Let me give it a try...
The Sun turns the fastest, it in turn turns the planets slower, which in turn turns the Annulus even slower. So you would have 3 other cogs connected to these, is that right?
Thanks
Unfortunately, I am still struggling to envisage it. I havent had enough experience of gearing to understand this I think.
Let me give it a try...
The Sun turns the fastest, it in turn turns the planets slower, which in turn turns the Annulus even slower. So you would have 3 other cogs connected to these, is that right?
Thanks
No John, the Sun is part of the spindle, fixed to the frame, so is stationary at all times.
The three planet gears surround the sun and are engaged with it.
Around the whole is the circle of the annulus gear, it's teeth engaging with the planet gears.
Now if that annulus around the outside is rotated (by a drive from the sprocket) around the whole, the planets are forced to rotate, since they are engaged with the stationary sun, and have to roll around it.
As those planets revolve around the sun, they and the ring cage they are mounted on are trailing along after the outer annulus as it turns.
As that planet ring is travelling slower, we connect it to the wheel, so the bike wheel is now revolving slower than the sprocket. Therefore it's geared down, so that's low gear.

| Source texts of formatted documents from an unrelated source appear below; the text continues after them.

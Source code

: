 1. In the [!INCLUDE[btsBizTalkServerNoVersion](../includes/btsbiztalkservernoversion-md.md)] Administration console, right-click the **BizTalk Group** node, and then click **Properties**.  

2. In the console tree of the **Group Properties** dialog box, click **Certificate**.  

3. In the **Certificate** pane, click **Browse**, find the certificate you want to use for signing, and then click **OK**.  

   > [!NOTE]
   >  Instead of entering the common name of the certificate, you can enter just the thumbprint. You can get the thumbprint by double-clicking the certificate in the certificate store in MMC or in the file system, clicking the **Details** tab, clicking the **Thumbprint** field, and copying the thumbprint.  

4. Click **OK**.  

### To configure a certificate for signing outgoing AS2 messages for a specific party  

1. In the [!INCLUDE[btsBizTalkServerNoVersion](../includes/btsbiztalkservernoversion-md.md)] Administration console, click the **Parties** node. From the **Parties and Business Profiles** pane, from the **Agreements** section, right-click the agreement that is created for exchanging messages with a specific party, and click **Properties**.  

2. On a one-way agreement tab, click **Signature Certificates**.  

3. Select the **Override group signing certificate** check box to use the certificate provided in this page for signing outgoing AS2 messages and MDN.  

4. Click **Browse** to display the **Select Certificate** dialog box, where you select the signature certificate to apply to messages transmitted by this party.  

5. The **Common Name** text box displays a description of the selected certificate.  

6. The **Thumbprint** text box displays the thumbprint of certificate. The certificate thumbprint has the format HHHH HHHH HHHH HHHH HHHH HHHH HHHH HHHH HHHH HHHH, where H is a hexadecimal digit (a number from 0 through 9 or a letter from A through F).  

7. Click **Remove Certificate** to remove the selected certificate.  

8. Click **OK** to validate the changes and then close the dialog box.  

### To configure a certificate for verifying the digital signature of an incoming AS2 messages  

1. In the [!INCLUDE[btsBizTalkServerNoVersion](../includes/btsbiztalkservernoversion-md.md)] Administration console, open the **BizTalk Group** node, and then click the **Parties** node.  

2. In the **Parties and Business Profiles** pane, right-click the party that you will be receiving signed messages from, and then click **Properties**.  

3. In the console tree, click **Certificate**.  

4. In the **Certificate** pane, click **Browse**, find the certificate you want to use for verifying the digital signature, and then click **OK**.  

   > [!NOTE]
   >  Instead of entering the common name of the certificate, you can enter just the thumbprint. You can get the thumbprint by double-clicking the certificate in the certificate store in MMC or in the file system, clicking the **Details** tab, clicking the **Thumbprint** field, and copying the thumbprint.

If we reverse that and connect the sprocket to the planets instead, turning them around, they revolve around the stationary sun again and carry the outer annulus around, this now travelling faster.
Therefore we connect the outer annulus to the bike wheel, making that revolve faster than the sprocket, therefore geared up, so it's high gear.

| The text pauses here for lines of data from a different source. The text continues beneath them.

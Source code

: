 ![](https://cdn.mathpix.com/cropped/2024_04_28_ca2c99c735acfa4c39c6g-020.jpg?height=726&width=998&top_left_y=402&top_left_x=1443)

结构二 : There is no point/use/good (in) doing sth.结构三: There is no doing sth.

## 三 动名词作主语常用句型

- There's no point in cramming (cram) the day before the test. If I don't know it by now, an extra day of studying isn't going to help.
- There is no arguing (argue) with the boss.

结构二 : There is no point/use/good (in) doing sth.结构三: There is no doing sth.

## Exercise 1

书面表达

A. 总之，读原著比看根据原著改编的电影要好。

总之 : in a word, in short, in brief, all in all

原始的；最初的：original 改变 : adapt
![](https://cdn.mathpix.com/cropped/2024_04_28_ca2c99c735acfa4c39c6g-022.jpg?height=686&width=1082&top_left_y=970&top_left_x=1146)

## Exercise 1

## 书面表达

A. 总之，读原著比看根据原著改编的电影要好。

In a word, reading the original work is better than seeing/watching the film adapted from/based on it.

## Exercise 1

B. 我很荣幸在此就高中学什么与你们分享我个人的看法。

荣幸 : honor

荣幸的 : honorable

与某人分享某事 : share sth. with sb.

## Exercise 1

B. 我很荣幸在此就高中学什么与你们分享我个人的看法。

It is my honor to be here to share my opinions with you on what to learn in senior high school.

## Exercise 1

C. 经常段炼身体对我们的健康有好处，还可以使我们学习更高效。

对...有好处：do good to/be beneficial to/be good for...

To understand gearing in general, think of the bike chainwheel and rear sprocket. Turn the large chainwheel once, and the small sprocket has to turn several times. That's a high gearing, gearing up for more turns out.
If you do the reverse and turn the small sprocket, you'll have to turn the sprocket several times to turn the chainwheel once, that's a low gearing, gearing down for less turns out.
Although it's more complicated to understand, that's all that's happening in an epicyclic, the sun in the middle is small, the outer annulus ring is large, so different ratios exist between them, the direction of the drive applied determining whether it's geared up or down.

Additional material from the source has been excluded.